▸ **Description of the task**
For the word "width", find each line in the entries where it occurs and copy that line.

▸ **Data to use**
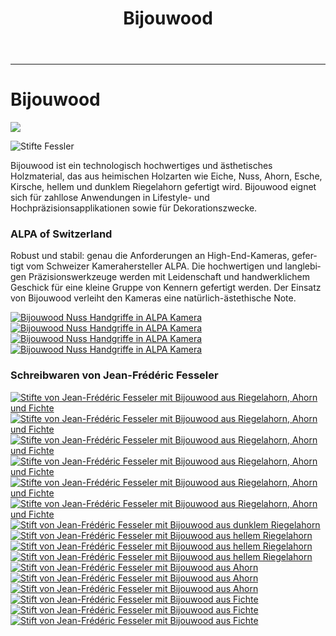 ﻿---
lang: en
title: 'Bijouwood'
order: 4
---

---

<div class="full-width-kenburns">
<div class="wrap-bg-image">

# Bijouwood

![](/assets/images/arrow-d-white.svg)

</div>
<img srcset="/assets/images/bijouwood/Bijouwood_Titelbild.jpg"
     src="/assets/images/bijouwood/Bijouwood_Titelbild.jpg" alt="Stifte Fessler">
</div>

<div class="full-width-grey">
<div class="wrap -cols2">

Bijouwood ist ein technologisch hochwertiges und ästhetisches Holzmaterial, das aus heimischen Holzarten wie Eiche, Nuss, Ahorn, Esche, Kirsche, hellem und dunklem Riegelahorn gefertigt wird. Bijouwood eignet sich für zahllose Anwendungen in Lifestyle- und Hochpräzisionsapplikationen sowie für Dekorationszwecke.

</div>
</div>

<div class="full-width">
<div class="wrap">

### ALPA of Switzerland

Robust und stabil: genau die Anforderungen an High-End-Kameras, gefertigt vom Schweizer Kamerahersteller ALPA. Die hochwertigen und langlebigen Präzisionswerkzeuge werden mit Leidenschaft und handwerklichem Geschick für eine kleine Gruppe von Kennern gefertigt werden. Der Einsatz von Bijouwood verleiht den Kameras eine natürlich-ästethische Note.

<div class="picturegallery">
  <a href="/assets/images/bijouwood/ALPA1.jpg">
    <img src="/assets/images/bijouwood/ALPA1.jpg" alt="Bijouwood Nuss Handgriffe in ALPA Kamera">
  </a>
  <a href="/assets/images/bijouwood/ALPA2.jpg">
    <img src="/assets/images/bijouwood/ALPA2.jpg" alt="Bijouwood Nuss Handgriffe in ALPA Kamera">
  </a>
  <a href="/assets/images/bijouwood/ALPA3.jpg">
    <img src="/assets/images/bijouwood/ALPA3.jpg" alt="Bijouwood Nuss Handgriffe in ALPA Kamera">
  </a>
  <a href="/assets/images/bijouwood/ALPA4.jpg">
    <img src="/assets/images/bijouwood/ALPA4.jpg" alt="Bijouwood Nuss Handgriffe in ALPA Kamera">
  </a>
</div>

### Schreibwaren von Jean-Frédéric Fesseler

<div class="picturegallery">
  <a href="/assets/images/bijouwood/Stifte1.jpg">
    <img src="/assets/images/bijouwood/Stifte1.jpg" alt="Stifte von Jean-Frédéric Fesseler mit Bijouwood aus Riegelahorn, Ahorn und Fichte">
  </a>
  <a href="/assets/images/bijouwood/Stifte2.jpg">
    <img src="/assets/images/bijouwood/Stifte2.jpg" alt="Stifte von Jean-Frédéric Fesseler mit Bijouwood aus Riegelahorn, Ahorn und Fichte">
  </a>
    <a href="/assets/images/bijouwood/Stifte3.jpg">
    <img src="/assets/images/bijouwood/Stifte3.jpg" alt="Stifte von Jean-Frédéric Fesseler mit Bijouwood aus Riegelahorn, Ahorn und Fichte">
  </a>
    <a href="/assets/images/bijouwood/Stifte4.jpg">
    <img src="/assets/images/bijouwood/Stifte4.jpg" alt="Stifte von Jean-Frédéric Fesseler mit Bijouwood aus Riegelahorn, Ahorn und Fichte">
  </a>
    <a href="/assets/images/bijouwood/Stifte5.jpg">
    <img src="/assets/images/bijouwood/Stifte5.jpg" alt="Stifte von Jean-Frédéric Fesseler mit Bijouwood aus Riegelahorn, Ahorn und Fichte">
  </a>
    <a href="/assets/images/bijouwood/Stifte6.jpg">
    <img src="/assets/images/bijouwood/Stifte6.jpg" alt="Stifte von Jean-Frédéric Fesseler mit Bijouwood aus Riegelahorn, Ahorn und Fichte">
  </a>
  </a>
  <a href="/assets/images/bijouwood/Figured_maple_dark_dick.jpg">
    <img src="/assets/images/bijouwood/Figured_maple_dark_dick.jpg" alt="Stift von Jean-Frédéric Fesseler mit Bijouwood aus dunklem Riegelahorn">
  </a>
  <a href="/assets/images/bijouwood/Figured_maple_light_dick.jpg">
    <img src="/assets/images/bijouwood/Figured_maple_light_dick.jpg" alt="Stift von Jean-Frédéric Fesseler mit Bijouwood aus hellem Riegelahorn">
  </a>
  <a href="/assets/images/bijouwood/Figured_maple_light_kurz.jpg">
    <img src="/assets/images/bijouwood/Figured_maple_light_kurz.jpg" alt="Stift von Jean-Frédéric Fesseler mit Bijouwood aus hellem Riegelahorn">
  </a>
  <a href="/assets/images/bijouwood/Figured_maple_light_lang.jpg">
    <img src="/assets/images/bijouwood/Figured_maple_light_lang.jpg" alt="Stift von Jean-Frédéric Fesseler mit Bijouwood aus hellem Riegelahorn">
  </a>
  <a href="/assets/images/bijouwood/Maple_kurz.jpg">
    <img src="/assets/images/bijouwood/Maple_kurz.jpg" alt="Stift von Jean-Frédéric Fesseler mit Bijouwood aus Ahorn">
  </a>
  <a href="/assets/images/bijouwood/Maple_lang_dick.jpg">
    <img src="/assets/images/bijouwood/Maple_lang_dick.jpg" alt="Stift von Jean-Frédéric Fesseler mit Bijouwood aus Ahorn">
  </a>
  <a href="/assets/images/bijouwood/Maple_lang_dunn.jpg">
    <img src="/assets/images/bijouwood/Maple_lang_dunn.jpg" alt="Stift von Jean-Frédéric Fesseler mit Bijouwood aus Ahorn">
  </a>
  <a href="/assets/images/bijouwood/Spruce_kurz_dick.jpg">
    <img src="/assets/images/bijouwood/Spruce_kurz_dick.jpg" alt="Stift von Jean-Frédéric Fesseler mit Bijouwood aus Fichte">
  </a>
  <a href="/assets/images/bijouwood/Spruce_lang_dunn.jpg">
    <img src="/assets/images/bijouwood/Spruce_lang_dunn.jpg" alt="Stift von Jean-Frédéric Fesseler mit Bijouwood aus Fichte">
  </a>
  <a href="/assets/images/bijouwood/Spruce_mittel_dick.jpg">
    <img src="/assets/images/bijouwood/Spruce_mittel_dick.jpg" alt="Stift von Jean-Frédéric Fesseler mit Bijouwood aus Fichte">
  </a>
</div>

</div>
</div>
* * *
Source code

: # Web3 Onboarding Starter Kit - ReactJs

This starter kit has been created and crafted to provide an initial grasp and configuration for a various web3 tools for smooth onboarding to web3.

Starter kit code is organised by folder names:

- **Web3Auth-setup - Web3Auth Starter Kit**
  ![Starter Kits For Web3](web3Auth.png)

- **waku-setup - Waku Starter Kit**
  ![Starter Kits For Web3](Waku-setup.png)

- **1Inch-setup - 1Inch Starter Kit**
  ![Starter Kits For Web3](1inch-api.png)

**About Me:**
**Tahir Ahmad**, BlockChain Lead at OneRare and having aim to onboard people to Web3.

▸ **Exercise response**
<div class="full-width-kenburns">
<div class="full-width-grey">
<div class="full-width">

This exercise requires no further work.